**Record extracts:**
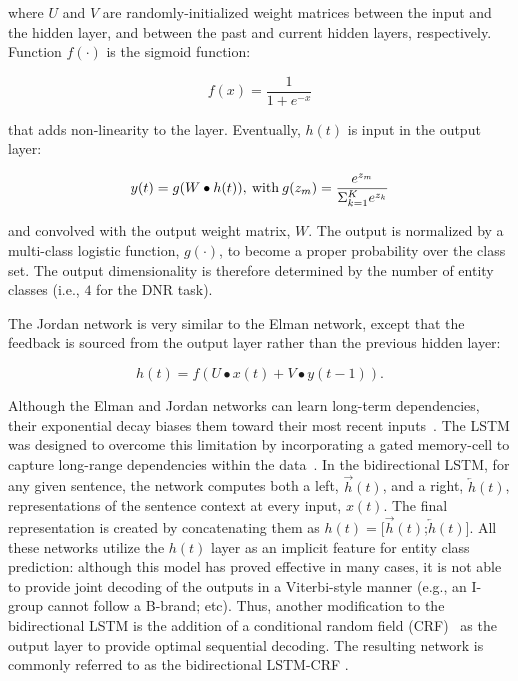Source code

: \noindent where $U$ and $V$ are randomly-initialized weight matrices between the input and the hidden layer, and between the past and current hidden layers, respectively. Function $f(\cdot)$ is the sigmoid function:

\begin{equation}
f(x)=\frac{1}{1+e^{-x}}
\end{equation}

\noindent that adds non-linearity to the layer. Eventually, $h(t)$ is input in the output layer:

\vspace{-0.6 cm}

\begin{equation}
\label{eq4}
y(t) = g(W \bullet h(t)), \hspace{0.03in} \text{with} \hspace{0.03in}  g(z_{m}) = \frac{e^{z_{m}}} {\Sigma _{k=1}^Ke^{z_{k}} }
\end{equation}

\noindent and convolved with the output weight matrix, $W$. The output is normalized by a multi-class logistic function, $g(\cdot)$, to become a proper probability over the class set. The output dimensionality is therefore determined by the number of entity classes (i.e., $4$ for the DNR task).

The Jordan network is very similar to the Elman network, except that the feedback is sourced from the output layer rather than the previous hidden layer:


\begin{equation}
h(t) = f( U \bullet x(t) + V \bullet y(t-1) ).
\end{equation}


Although the Elman and Jordan networks can learn long-term dependencies, their exponential decay biases them toward their most recent inputs~\cite{bengio1994learning}. The LSTM was designed to overcome this limitation by incorporating a gated memory-cell to capture long-range dependencies within the data~\cite{hochreiter1997long}. In the bidirectional LSTM, for any given sentence, the network computes both a left, $\overrightarrow{h}(t)$, and a right, $\overleftarrow{ h}(t)$, representations of the sentence context at every input, $x(t)$. The final representation is created by concatenating them as $h(t) = [\overrightarrow{h}(t)$;$\overleftarrow{ h}(t)]$. All these networks utilize the $h(t)$ layer as an implicit feature for entity class prediction: although this model has proved effective in many cases, it is not able to provide joint decoding of the outputs in a Viterbi-style manner (e.g., an I-group cannot follow a B-brand; etc). Thus, another modification to the bidirectional LSTM is the addition of a conditional random field (CRF)~\cite{lafferty2001conditional} as the output layer to provide optimal sequential decoding. The resulting network is commonly referred to as the bidirectional LSTM-CRF \cite{lample2016neural}.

**The task:** Exact repetition required: repeat the first line of the listing above, the line containing "that adds non-linearity", and every line between, leaving out pictures.

**Solution for this task:**
Source code

: \noindent where $U$ and $V$ are randomly-initialized weight matrices between the input and the hidden layer, and between the past and current hidden layers, respectively. Function $f(\cdot)$ is the sigmoid function:

\begin{equation}
f(x)=\frac{1}{1+e^{-x}}
\end{equation}

\noindent that adds non-linearity to the layer. Eventually, $h(t)$ is input in the output layer:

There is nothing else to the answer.